Ivory importation to the United States came to a halt only in 1988. As journalists Anne Farrow, Joel Lang, and Jenifer Frank wrote in their 2005 book Complicity: How the North Promoted, Prolonged, and Profited from Slavery, “nascent environmentalism was less a cause than were the extraordinary difficulties of getting a reliable supply of ivory from Africa” after the early 1950s as African nations began to assert their independence, cutting off Western control of the resource. Suddenly, Western conservationists started pushing a narrative of saving the elephants and just a few decades later, in 1989, the Convention on International Trade in Endangered Species of Wild Fauna and Flora banned the commercial trade of African ivory. The ban included both hunted ivory and ivory stockpiles, rendering the trade of what had been a colonial cash crop completely illegal. There’s no denying that elephant populations were at an all-time low when this ban was installed, but conservationism has not seemed to be as strong a concern when it comes to mining operations, a current source of elephant habitat destruction.

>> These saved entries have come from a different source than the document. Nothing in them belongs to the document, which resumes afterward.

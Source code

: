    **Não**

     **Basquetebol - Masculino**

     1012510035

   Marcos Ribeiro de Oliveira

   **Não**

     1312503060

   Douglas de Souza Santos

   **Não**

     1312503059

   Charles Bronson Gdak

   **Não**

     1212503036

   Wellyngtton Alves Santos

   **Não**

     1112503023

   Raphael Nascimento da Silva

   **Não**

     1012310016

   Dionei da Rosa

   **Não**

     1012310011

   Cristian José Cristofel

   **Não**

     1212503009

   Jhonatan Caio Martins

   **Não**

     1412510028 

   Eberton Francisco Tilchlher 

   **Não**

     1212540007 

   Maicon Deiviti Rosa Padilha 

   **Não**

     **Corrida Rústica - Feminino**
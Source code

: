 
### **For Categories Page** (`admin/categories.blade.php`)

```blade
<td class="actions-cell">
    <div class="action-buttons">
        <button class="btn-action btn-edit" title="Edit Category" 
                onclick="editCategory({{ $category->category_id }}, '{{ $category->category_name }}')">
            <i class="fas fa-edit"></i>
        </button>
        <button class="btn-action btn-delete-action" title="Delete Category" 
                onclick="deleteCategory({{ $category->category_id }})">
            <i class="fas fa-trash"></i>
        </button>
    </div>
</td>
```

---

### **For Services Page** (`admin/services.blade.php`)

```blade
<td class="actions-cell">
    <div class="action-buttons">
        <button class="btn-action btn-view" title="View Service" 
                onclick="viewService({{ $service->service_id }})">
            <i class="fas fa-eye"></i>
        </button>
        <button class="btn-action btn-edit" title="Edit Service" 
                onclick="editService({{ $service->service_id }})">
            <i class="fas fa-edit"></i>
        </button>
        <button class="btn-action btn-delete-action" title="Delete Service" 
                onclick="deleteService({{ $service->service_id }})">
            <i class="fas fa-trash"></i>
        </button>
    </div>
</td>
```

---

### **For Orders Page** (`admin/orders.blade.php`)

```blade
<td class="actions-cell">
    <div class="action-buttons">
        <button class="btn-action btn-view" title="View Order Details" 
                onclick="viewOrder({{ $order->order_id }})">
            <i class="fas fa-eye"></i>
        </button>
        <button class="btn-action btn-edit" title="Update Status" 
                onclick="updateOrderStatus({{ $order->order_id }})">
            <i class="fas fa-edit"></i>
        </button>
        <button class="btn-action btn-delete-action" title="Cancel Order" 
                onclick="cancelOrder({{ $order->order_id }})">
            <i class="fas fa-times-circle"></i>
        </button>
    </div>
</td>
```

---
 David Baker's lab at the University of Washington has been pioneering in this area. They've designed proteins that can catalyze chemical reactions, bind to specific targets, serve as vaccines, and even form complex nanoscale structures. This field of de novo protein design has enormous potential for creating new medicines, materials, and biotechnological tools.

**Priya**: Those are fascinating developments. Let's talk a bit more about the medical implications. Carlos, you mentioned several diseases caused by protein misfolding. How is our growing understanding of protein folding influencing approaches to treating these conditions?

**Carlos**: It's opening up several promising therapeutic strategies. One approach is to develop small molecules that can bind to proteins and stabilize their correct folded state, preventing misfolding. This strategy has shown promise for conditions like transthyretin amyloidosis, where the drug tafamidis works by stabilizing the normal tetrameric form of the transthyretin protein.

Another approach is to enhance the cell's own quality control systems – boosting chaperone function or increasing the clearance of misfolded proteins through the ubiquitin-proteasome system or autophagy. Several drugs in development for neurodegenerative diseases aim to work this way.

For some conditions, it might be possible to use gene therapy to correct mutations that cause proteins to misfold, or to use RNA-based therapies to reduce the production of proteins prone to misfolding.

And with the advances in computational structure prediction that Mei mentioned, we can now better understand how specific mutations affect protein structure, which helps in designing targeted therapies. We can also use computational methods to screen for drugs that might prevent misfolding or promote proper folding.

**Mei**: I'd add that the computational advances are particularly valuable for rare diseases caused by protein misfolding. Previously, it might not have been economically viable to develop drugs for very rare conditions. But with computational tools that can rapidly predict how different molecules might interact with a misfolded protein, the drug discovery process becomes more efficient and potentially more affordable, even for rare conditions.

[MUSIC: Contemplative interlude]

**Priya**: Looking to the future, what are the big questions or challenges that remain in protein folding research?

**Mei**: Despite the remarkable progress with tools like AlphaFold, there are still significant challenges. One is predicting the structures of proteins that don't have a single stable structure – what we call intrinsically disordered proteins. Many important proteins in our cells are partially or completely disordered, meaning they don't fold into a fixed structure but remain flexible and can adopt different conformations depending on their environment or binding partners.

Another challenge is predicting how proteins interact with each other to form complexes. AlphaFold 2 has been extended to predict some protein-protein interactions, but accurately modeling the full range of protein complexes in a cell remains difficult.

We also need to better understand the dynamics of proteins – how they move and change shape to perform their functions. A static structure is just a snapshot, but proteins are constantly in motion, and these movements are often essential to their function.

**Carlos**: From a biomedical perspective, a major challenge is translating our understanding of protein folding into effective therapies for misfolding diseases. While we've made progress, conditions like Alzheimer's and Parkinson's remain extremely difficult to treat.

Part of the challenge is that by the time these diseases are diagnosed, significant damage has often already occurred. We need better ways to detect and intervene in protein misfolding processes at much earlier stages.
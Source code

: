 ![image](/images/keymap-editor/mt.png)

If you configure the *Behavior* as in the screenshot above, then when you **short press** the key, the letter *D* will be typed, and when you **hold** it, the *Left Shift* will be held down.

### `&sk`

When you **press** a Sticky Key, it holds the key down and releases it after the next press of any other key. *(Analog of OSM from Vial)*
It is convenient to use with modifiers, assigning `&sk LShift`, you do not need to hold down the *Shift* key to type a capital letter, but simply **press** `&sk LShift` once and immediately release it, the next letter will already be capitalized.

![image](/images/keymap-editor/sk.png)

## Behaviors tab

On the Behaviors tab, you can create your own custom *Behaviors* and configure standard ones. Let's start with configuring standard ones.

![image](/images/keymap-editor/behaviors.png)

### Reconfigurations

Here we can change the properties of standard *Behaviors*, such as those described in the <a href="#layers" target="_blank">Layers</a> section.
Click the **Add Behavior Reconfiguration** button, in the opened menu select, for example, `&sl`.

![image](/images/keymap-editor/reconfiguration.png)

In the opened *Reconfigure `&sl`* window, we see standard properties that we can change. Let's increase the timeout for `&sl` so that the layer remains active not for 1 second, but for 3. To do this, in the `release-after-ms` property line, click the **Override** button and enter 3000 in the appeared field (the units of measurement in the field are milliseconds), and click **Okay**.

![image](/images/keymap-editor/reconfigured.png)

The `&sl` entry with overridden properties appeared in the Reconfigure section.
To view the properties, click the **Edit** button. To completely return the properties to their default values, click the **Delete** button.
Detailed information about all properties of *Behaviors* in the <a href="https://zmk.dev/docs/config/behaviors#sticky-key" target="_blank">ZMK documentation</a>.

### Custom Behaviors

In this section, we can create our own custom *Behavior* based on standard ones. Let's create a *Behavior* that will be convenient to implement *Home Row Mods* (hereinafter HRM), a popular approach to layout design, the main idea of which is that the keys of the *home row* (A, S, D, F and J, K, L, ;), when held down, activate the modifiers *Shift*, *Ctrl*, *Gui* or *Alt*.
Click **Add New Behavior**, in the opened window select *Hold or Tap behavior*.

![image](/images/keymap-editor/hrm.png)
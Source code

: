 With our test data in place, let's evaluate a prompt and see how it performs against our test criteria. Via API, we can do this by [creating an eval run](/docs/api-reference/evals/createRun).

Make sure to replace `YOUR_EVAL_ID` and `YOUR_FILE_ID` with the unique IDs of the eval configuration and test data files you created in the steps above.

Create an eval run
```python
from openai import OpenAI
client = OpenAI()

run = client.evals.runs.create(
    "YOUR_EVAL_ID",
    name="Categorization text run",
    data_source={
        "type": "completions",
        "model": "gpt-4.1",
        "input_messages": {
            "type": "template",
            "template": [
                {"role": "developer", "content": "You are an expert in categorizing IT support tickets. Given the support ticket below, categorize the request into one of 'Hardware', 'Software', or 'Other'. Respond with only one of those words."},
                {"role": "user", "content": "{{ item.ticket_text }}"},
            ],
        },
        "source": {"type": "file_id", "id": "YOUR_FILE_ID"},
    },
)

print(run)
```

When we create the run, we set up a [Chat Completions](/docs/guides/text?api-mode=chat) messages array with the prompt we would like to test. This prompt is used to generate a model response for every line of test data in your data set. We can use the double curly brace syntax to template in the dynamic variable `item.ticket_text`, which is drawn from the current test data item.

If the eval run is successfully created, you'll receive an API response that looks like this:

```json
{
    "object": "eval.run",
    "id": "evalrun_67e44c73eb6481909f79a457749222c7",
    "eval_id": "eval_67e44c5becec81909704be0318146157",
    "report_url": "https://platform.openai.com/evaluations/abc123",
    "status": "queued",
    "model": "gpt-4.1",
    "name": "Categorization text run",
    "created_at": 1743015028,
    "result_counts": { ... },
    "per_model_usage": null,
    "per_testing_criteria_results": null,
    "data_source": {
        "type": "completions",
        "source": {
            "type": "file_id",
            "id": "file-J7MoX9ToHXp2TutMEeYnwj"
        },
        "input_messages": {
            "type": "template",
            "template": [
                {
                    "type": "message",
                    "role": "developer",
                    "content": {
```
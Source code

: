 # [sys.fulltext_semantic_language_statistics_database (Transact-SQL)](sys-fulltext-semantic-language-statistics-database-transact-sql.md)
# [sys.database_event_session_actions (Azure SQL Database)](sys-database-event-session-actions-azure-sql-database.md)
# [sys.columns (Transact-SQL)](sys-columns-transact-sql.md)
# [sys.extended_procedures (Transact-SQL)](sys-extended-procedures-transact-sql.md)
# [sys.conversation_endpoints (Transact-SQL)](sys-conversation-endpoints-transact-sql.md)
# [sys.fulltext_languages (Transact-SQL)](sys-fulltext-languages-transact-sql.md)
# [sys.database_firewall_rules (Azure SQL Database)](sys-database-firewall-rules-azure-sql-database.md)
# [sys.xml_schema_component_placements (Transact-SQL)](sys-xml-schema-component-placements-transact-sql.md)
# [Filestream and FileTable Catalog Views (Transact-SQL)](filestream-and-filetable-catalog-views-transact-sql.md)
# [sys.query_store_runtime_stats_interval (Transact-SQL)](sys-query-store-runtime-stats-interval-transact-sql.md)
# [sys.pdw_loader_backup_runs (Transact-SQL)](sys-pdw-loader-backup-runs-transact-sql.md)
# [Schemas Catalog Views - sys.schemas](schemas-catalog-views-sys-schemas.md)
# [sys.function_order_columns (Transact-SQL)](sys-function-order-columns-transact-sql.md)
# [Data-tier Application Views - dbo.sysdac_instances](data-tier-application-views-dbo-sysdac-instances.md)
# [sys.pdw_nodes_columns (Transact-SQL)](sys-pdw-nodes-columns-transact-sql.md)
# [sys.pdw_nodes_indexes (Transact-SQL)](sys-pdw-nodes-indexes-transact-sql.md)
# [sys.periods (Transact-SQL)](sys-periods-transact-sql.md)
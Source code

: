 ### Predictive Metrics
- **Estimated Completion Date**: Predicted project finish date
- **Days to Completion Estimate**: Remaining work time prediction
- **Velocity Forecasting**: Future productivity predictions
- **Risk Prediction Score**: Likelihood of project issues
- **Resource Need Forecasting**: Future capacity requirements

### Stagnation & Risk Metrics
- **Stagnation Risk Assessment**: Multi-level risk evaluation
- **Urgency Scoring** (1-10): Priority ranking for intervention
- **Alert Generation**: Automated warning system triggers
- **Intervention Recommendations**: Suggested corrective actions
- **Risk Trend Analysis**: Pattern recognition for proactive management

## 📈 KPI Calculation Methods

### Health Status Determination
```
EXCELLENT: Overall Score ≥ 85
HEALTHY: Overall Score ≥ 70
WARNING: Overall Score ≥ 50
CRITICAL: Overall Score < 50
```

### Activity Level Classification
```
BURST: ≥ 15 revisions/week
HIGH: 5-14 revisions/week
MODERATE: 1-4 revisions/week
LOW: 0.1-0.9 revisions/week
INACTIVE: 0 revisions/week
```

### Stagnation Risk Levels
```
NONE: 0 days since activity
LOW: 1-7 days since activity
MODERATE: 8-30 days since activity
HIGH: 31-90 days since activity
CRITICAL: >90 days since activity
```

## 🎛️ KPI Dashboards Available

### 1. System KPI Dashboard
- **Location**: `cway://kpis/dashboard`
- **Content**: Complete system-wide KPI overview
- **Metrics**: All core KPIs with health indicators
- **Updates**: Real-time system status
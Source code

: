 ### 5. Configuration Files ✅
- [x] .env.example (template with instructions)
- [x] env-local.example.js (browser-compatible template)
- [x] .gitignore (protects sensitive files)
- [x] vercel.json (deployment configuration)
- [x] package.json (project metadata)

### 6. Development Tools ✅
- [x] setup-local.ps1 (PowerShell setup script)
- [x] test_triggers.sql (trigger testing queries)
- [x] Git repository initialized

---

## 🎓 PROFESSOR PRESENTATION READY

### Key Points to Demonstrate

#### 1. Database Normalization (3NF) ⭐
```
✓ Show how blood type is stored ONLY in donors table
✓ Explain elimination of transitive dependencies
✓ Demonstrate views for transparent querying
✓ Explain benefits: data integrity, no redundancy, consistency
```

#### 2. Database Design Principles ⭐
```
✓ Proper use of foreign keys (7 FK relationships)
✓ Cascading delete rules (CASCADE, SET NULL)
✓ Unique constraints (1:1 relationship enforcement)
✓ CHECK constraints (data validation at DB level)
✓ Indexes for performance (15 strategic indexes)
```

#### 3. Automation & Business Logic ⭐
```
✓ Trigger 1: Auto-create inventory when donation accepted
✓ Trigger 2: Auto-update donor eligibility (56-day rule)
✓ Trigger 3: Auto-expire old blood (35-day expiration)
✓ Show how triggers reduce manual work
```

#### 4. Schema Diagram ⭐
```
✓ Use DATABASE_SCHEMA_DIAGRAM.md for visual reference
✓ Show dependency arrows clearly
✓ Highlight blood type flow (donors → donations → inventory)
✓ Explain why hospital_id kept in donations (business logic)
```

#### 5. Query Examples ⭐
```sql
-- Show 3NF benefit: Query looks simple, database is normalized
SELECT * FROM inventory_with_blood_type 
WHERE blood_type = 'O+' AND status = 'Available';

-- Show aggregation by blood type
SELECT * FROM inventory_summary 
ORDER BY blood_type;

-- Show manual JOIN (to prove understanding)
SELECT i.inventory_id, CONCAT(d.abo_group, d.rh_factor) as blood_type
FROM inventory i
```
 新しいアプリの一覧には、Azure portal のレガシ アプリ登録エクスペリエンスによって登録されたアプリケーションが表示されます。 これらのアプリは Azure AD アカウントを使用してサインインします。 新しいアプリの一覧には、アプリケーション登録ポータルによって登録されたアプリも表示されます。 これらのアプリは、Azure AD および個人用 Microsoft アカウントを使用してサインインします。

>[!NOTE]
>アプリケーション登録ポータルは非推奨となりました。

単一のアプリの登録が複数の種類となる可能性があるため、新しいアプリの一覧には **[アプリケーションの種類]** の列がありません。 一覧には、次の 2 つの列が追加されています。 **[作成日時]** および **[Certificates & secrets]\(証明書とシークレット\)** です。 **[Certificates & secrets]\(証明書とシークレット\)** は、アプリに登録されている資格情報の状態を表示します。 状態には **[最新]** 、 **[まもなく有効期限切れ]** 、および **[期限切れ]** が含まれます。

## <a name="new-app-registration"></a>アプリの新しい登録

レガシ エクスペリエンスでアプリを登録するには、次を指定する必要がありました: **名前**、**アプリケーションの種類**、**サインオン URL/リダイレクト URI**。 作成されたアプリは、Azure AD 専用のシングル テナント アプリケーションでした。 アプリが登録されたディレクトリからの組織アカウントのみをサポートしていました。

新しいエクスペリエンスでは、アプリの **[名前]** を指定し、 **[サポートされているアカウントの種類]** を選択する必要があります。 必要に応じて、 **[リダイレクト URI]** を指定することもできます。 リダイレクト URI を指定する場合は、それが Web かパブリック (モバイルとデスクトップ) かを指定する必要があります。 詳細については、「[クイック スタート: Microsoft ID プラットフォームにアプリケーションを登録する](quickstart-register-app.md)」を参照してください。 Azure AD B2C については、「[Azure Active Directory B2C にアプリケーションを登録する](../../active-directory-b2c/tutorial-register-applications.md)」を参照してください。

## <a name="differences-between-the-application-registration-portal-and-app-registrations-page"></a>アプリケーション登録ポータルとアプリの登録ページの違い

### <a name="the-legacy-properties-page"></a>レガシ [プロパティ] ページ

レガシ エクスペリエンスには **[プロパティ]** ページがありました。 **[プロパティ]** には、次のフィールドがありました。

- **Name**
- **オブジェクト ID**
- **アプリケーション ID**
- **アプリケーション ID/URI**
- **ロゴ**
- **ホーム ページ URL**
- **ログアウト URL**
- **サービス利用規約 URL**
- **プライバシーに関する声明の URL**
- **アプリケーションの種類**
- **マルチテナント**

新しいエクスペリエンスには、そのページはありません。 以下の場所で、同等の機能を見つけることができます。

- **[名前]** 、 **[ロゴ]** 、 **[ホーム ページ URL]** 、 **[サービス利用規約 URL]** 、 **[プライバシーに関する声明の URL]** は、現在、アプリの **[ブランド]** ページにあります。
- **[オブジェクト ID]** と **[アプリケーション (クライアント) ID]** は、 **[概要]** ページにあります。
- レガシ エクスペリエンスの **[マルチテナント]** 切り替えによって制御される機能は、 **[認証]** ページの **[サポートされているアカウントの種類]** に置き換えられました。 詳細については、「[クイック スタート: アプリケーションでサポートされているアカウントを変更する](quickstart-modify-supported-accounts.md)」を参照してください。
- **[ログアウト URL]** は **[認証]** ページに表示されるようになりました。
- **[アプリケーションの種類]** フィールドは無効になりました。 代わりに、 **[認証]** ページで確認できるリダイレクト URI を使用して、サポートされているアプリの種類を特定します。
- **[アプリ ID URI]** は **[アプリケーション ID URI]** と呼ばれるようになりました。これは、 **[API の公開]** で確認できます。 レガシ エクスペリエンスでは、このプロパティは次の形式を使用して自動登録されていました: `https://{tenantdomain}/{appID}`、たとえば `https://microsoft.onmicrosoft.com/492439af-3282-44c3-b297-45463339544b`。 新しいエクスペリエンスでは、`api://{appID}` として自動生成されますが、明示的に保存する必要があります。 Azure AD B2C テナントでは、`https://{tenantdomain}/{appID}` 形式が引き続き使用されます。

There have been many changes in the world since Du Bois published The World in Africa. One thing that hasn’t changed is the invisibility of the human suffering caused by the creation of our cultural commodities. Where once it was ivory for pianos, now it is cobalt for cell phones and laptops and anything with a rechargeable battery, siphoned out of central Africa like the ivory of a century ago. The working conditions for cobalt miners in the Democratic Republic of Congo have been described as modern-day slavery, leading us once again back to Du Bois’ observation that blood remains all over the keyboard. The current supply chain perpetuates a cycle of maximum extraction and profits in exchange for minimal payments and continues to reward violence, and the materials that humans use — natural and unnatural resources alike — are not objects plucked out of the vacuum of Eden. Every material has a journey from its raw state to our lives and that journey is always propelled by the labor of countless human beings. The question is how much that is valued.